Per ciò che riguarda poi i relativi profili professionali si dovrà da un lato attivarne di inediti (almeno nel panorama della formazione tradizionale), come ad esempio:
- - I'esperto faunistico, collaboratore del veterinario e del biologo sia nella gestione
delle patologie animali che nello svolgimento dei censimenti;
- - il disegnatore naturalistico e il fotografo na-turalistico, indispensabili nella produzione di materiale illustrativo, didattico, nell'allestimento di mostre, musei e centri di visita;
- - l'esperto in raccolta sul campo di dati ambientali, supporto ai ricercatori, agli zoologi ed ai botanici per le osservazioni fenologiche, gli inventari floro-faunistici, l'installazione e la manutenzione di apparecchiature di rilevamento dati;
- - il tecnico di recupero ambientale, per gli interventi semplici di recupero, di bio-ingegneria, di difesa del suolo e di architettura del paesaggio;
- - l'esperto in didattica ambientale, per gli interventi educativi nelle scuole e nei centri di visita;
- - l'esperto in divulgazione naturalistica, per l'organizzazione di corsi, di seminari, conferenze, visite guidate e animazione del turismo naturalistico.
Dall'altro lato sarà invece necessario riqualificare, rivisitandole in chiave naturalistica, quelle figure già esistenti soprattutto nel campo dell'agricoltura, della selvicoltura, della vivaistica e della difesa idro-geologica.
E auspicabile, quindi, realizzare al più presto un sistema di aree protette intese non come isole felici" avulse dal contesto generale bensì come momenti ormai indifferibili di riflessione su di una nuova cultura di gestione del territorio, come strumenti urbanistici in grado di armonizzare tra di loro componente umana e componente naturale dell'ambiente.
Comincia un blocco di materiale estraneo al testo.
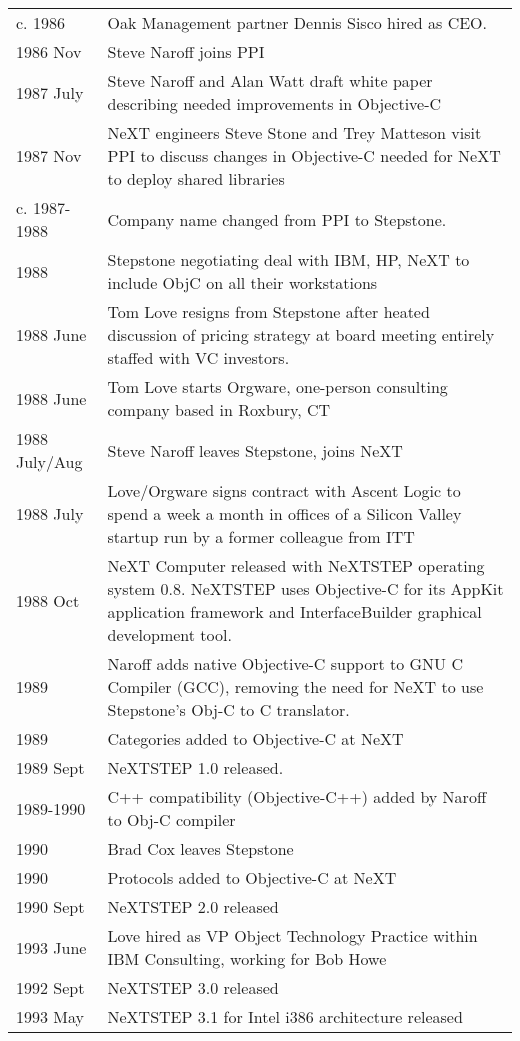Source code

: \documentclass[acmsmall,screen]{acmart}
\begin{document}
\begin{longtable}{lp{4.40in}}
c. 1986 	& Oak Management partner Dennis Sisco hired as CEO. \\
1986 Nov	& Steve Naroff joins PPI \\
1987 July    & Steve Naroff and Alan Watt draft white paper describing needed improvements in Objective-C \\
1987 Nov    & NeXT engineers Steve Stone and Trey Matteson visit PPI to discuss changes in Objective-C needed for NeXT to deploy shared libraries \\
c. 1987-1988   & Company name changed from PPI to Stepstone. \\
1988 	& Stepstone negotiating deal with IBM, HP, NeXT to include ObjC on all their workstations \\
1988 June	& Tom Love resigns from Stepstone after heated discussion of pricing strategy at board meeting entirely staffed with VC investors. \\
1988 June	& Tom Love starts Orgware, one-person consulting company based in Roxbury, CT \\
1988 July/Aug	& Steve Naroff leaves Stepstone, joins NeXT \\
1988 July	& Love/Orgware signs contract with Ascent Logic to spend a week a month in offices of a Silicon Valley startup run by a former colleague from ITT \\
1988 Oct	& NeXT Computer released with NeXTSTEP operating system 0.8. NeXTSTEP uses Objective-C for its AppKit application framework and InterfaceBuilder graphical development tool. \\
1989	& Naroff adds native Objective-C support to GNU C Compiler (GCC), removing the need for NeXT to use Stepstone's Obj-C to C translator. \\
1989	& Categories added to Objective-C at NeXT \\
1989 Sept	& NeXTSTEP 1.0 released. \\
1989-1990	& C++ compatibility (Objective-C++) added by Naroff to Obj-C compiler \\
1990 	& Brad Cox leaves Stepstone \\
1990 	& Protocols added to Objective-C at NeXT \\
1990 Sept	& NeXTSTEP 2.0 released \\
1993 June	& Love hired as VP Object Technology Practice within IBM Consulting, working for Bob Howe \\
1992 Sept	& NeXTSTEP 3.0 released \\
1993 May	& NeXTSTEP 3.1 for Intel i386 architecture released \\

\end{longtable}
\end{document}
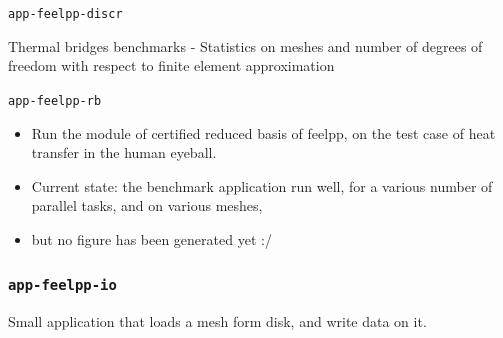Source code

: \documentclass[aspectratio=169]{beamer}
\begin{document}
\begin{frame}{\texttt{app-feelpp-discr}}
{
\begin{table}[!ht]
    \centering

  \caption{Thermal bridges benchmarks - Statistics on meshes and number of degrees of freedom with respect to finite element approximation}
  \label{tab:wp1:feelpp:thermal_bridges:discr_stat}
\end{table}
}



\end{frame}

\begin{frame}{\texttt{app-feelpp-rb}}

  \begin{itemize}
    \item Run the module of certified reduced basis of feelpp, on the test case of heat transfer in the human eyeball.
    \item Current state: the benchmark application run well, for a various number of parallel tasks, and on various meshes,
    \item but no figure has been generated yet :/
  \end{itemize}

\end{frame}


\begin{frame}
  \frametitle{\texttt{app-feelpp-io}}

  Small application that loads a mesh form disk, and write data on it.

  

\end{frame}
\end{document}
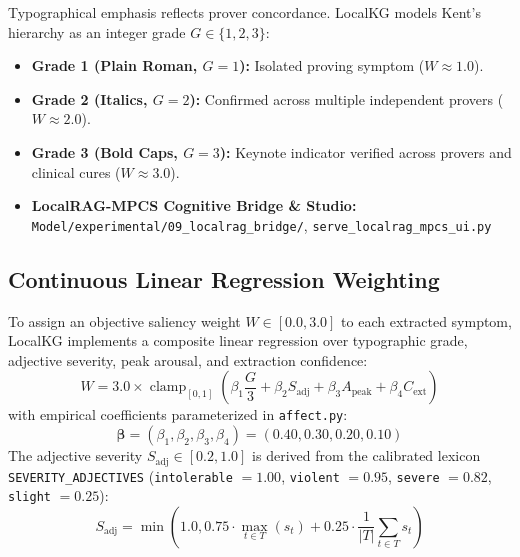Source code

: \documentclass[10pt,twocolumn,letterpaper]{article}
\begin{document}
Typographical emphasis reflects prover concordance. LocalKG models Kent's hierarchy as an integer grade $G \in \{1, 2, 3\}$:
\begin{itemize}
  \item \textbf{Grade 1 (Plain Roman, $G=1$):} Isolated proving symptom ($W \approx 1.0$).
  \item \textbf{Grade 2 (Italics, $G=2$):} Confirmed across multiple independent provers ($W \approx 2.0$).
  \item \textbf{Grade 3 (Bold Caps, $G=3$):} Keynote indicator verified across provers and clinical cures ($W \approx 3.0$).
  \item \textbf{LocalRAG-MPCS Cognitive Bridge \& Studio:} \nolinkurl{Model/experimental/09_localrag_bridge/}, \nolinkurl{serve_localrag_mpcs_ui.py}
\end{itemize}

\subsection{Continuous Linear Regression Weighting}
To assign an objective saliency weight $W \in [0.0, 3.0]$ to each extracted symptom, LocalKG implements a composite linear regression over typographic grade, adjective severity, peak arousal, and extraction confidence:
\begin{equation}
  W = 3.0 \times \operatorname{clamp}_{[0, 1]}\left( \beta_1 \frac{G}{3} + \beta_2 S_{\text{adj}} + \beta_3 A_{\text{peak}} + \beta_4 C_{\text{ext}} \right)
\end{equation}
with empirical coefficients parameterized in \texttt{affect.py}:
\begin{equation}
  \boldsymbol{\beta} = (\beta_1, \beta_2, \beta_3, \beta_4) = (0.40, 0.30, 0.20, 0.10)
\end{equation}
The adjective severity $S_{\text{adj}} \in [0.2, 1.0]$ is derived from the calibrated lexicon \texttt{SEVERITY\_ADJECTIVES} (\texttt{intolerable} $= 1.00$, \texttt{violent} $= 0.95$, \texttt{severe} $= 0.82$, \texttt{slight} $= 0.25$):
\begin{equation}
  S_{\text{adj}} = \min\left(1.0, 0.75 \cdot \max_{t \in T}(s_t) + 0.25 \cdot \frac{1}{|T|}\sum_{t \in T} s_t\right)
\end{equation}
\end{document}

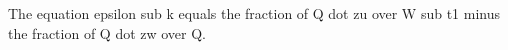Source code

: The equation epsilon sub k equals the fraction of Q dot zu over W sub t1 minus the fraction of Q dot zw over Q.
Dotate delle opportune risorse finanziarie, potranno svolgere nel migliore dei modi sia la funzione diciamo "istituzionale" di presidio contro il degrado che quella, vitale per le economie locali, di laboratorio dove sperimentare quelle tecnologie e quelle professionalità che, creando nuova e qualificata occupazione, conducano ad un più armonioso rapporto uomo/territorio.
La constatazione diretta da parte delle popolazioni locali che proteggere la natura non è un lusso ma può costituire fonte di benessere socio-economico, rappresenterà inoltre il miglior vettore per la propagazione ed il consolidamento di quella cultura ecologica oggi troppo spesso confinata nelle enunciazioni di buoni principi.